**Exercise input:**

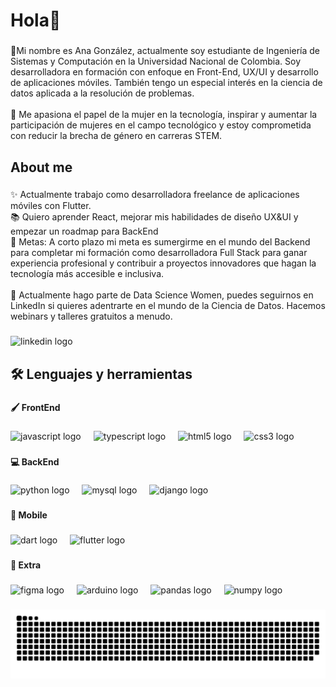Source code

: <h1 align="left">Hola🫧</h1>

###

<p align="left">💠Mi nombre es Ana González, actualmente soy estudiante de Ingeniería de Sistemas y Computación en la Universidad Nacional de Colombia. Soy desarrolladora en formación con enfoque en Front-End, UX/UI y desarrollo de aplicaciones móviles. También tengo un especial interés en la ciencia de datos aplicada a la resolución de problemas.<br><br>🩵 Me apasiona el papel de la mujer en la tecnología, inspirar y aumentar la participación de mujeres en el campo tecnológico y estoy comprometida con reducir la brecha de género en carreras STEM.</p>

###

<h2 align="left">About me</h2>

###

<p align="left">✨ Actualmente trabajo como desarrolladora freelance de aplicaciones móviles con Flutter.<br>📚 Quiero aprender React, mejorar mis habilidades de diseño UX&UI y empezar un roadmap para BackEnd<br>🎯 Metas: A corto plazo mi meta es sumergirme en el mundo del Backend para completar mi formación como desarrolladora Full Stack para ganar experiencia profesional y contribuir a proyectos innovadores que hagan la tecnología más accesible e inclusiva.<br><br>🎲 Actualmente hago parte de Data Science Women, puedes seguirnos en LinkedIn si quieres adentrarte en el mundo de la Ciencia de Datos. Hacemos webinars y talleres gratuitos a menudo.</p>

###

<div align="left">
  <img src="https://raw.githubusercontent.com/maurodesouza/profile-readme-generator/master/src/assets/icons/social/linkedin/default.svg" width="52" height="40" alt="linkedin logo"  />
</div>

###

<h2 align="left">🛠 Lenguajes y herramientas</h2>

###

<h4 align="left">🖌️ FrontEnd</h4>

###

<div align="left">
  <img src="https://cdn.jsdelivr.net/gh/devicons/devicon/icons/javascript/javascript-original.svg" height="40" alt="javascript logo"  />
  <img width="12" />
  <img src="https://cdn.jsdelivr.net/gh/devicons/devicon/icons/typescript/typescript-original.svg" height="40" alt="typescript logo"  />
  <img width="12" />
  <img src="https://cdn.jsdelivr.net/gh/devicons/devicon/icons/html5/html5-original.svg" height="40" alt="html5 logo"  />
  <img width="12" />
  <img src="https://cdn.jsdelivr.net/gh/devicons/devicon/icons/css3/css3-original.svg" height="40" alt="css3 logo"  />
</div>

###

<h4 align="left">💻 BackEnd</h4>

###

<div align="left">
  <img src="https://cdn.jsdelivr.net/gh/devicons/devicon/icons/python/python-original.svg" height="40" alt="python logo"  />
  <img width="12" />
  <img src="https://cdn.jsdelivr.net/gh/devicons/devicon/icons/mysql/mysql-original.svg" height="40" alt="mysql logo"  />
  <img width="12" />
  <img src="https://cdn.jsdelivr.net/gh/devicons/devicon/icons/django/django-plain.svg" height="40" alt="django logo"  />
</div>

###

<h4 align="left">📱 Mobile</h4>

###

<div align="left">
  <img src="https://cdn.jsdelivr.net/gh/devicons/devicon/icons/dart/dart-original.svg" height="40" alt="dart logo"  />
  <img width="12" />
  <img src="https://cdn.jsdelivr.net/gh/devicons/devicon/icons/flutter/flutter-original.svg" height="40" alt="flutter logo"  />
</div>

###

<h4 align="left">🛟 Extra</h4>

###

<div align="left">
  <img src="https://cdn.jsdelivr.net/gh/devicons/devicon/icons/figma/figma-original.svg" height="40" alt="figma logo"  />
  <img width="12" />
  <img src="https://cdn.jsdelivr.net/gh/devicons/devicon/icons/arduino/arduino-original.svg" height="40" alt="arduino logo"  />
  <img width="12" />
  <img src="https://cdn.jsdelivr.net/gh/devicons/devicon/icons/pandas/pandas-original.svg" height="40" alt="pandas logo"  />
  <img width="12" />
  <img src="https://cdn.jsdelivr.net/gh/devicons/devicon/icons/numpy/numpy-original.svg" height="40" alt="numpy logo"  />
</div>

###

<img src="https://raw.githubusercontent.com/anagonzalezz/AnaGonzalez/output/snake.svg" alt="Snake animation" />

###
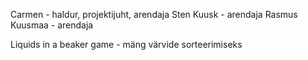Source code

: Carmen  - haldur, projektijuht, arendaja
Sten Kuusk - arendaja
Rasmus Kuusmaa - arendaja

Liquids in a beaker game - mäng värvide sorteerimiseks
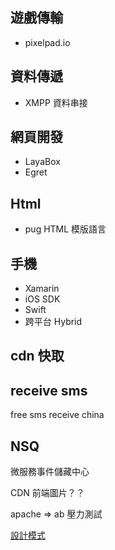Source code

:## **遊戲傳輸**

- pixelpad.io

## **資料傳遞**

- XMPP 資料串接

## **網頁開發**

- LayaBox
- Egret

## **Html**

- pug HTML 模版語言

## **手機**

- Xamarin
- iOS SDK
- Swift
- 跨平台 Hybrid

## cdn 快取

## receive sms

free sms receive china

## NSQ

微服務事件儲藏中心

CDN 前端圖片？？

apache => ab 壓力測試

[設計模式](https://zh.wikipedia.org/wiki/%E8%AE%BE%E8%AE%A1%E6%A8%A1%E5%BC%8F_(%E8%AE%A1%E7%AE%97%E6%9C%BA))
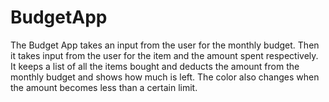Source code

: # BudgetApp

The Budget App takes an input from the user for the monthly budget.
Then it takes input from the user for the item and the amount spent respectively.
It keeps a list of all the items bought and deducts the amount from the monthly budget and shows how much is left.
The color also changes when the amount becomes less than a certain limit.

**About this exercise:**
None of the pictures should be copied, but every record above must be returned exactly.

**Worked solution:**
Source code

: <h1 align="left">Hola🫧</h1>

###

<p align="left">💠Mi nombre es Ana González, actualmente soy estudiante de Ingeniería de Sistemas y Computación en la Universidad Nacional de Colombia. Soy desarrolladora en formación con enfoque en Front-End, UX/UI y desarrollo de aplicaciones móviles. También tengo un especial interés en la ciencia de datos aplicada a la resolución de problemas.<br><br>🩵 Me apasiona el papel de la mujer en la tecnología, inspirar y aumentar la participación de mujeres en el campo tecnológico y estoy comprometida con reducir la brecha de género en carreras STEM.</p>

###

<h2 align="left">About me</h2>

###

<p align="left">✨ Actualmente trabajo como desarrolladora freelance de aplicaciones móviles con Flutter.<br>📚 Quiero aprender React, mejorar mis habilidades de diseño UX&UI y empezar un roadmap para BackEnd<br>🎯 Metas: A corto plazo mi meta es sumergirme en el mundo del Backend para completar mi formación como desarrolladora Full Stack para ganar experiencia profesional y contribuir a proyectos innovadores que hagan la tecnología más accesible e inclusiva.<br><br>🎲 Actualmente hago parte de Data Science Women, puedes seguirnos en LinkedIn si quieres adentrarte en el mundo de la Ciencia de Datos. Hacemos webinars y talleres gratuitos a menudo.</p>

###

<div align="left">
  <img src="https://raw.githubusercontent.com/maurodesouza/profile-readme-generator/master/src/assets/icons/social/linkedin/default.svg" width="52" height="40" alt="linkedin logo"  />
</div>

###

<h2 align="left">🛠 Lenguajes y herramientas</h2>

###

<h4 align="left">🖌️ FrontEnd</h4>

###

<div align="left">
  <img src="https://cdn.jsdelivr.net/gh/devicons/devicon/icons/javascript/javascript-original.svg" height="40" alt="javascript logo"  />
  <img width="12" />
  <img src="https://cdn.jsdelivr.net/gh/devicons/devicon/icons/typescript/typescript-original.svg" height="40" alt="typescript logo"  />
  <img width="12" />
  <img src="https://cdn.jsdelivr.net/gh/devicons/devicon/icons/html5/html5-original.svg" height="40" alt="html5 logo"  />
  <img width="12" />
  <img src="https://cdn.jsdelivr.net/gh/devicons/devicon/icons/css3/css3-original.svg" height="40" alt="css3 logo"  />
</div>

###

<h4 align="left">💻 BackEnd</h4>

###

<div align="left">
  <img src="https://cdn.jsdelivr.net/gh/devicons/devicon/icons/python/python-original.svg" height="40" alt="python logo"  />
  <img width="12" />
  <img src="https://cdn.jsdelivr.net/gh/devicons/devicon/icons/mysql/mysql-original.svg" height="40" alt="mysql logo"  />
  <img width="12" />
  <img src="https://cdn.jsdelivr.net/gh/devicons/devicon/icons/django/django-plain.svg" height="40" alt="django logo"  />
</div>

###

<h4 align="left">📱 Mobile</h4>

###

<div align="left">
  <img src="https://cdn.jsdelivr.net/gh/devicons/devicon/icons/dart/dart-original.svg" height="40" alt="dart logo"  />
  <img width="12" />
  <img src="https://cdn.jsdelivr.net/gh/devicons/devicon/icons/flutter/flutter-original.svg" height="40" alt="flutter logo"  />
</div>

###

<h4 align="left">🛟 Extra</h4>

###

<div align="left">
  <img src="https://cdn.jsdelivr.net/gh/devicons/devicon/icons/figma/figma-original.svg" height="40" alt="figma logo"  />
  <img width="12" />
  <img src="https://cdn.jsdelivr.net/gh/devicons/devicon/icons/arduino/arduino-original.svg" height="40" alt="arduino logo"  />
  <img width="12" />
  <img src="https://cdn.jsdelivr.net/gh/devicons/devicon/icons/pandas/pandas-original.svg" height="40" alt="pandas logo"  />
  <img width="12" />
  <img src="https://cdn.jsdelivr.net/gh/devicons/devicon/icons/numpy/numpy-original.svg" height="40" alt="numpy logo"  />
</div>

###

<img src="https://raw.githubusercontent.com/anagonzalezz/AnaGonzalez/output/snake.svg" alt="Snake animation" />

###
Source code

: Carmen  - haldur, projektijuht, arendaja
Sten Kuusk - arendaja
Rasmus Kuusmaa - arendaja

Liquids in a beaker game - mäng värvide sorteerimiseks
Source code

:## **遊戲傳輸**

- pixelpad.io

## **資料傳遞**

- XMPP 資料串接

## **網頁開發**

- LayaBox
- Egret

## **Html**

- pug HTML 模版語言

## **手機**

- Xamarin
- iOS SDK
- Swift
- 跨平台 Hybrid

## cdn 快取

## receive sms

free sms receive china

## NSQ

微服務事件儲藏中心

CDN 前端圖片？？

apache => ab 壓力測試

[設計模式](https://zh.wikipedia.org/wiki/%E8%AE%BE%E8%AE%A1%E6%A8%A1%E5%BC%8F_(%E8%AE%A1%E7%AE%97%E6%9C%BA))
Source code

: # BudgetApp

The Budget App takes an input from the user for the monthly budget.
Then it takes input from the user for the item and the amount spent respectively.
It keeps a list of all the items bought and deducts the amount from the monthly budget and shows how much is left.
The color also changes when the amount becomes less than a certain limit.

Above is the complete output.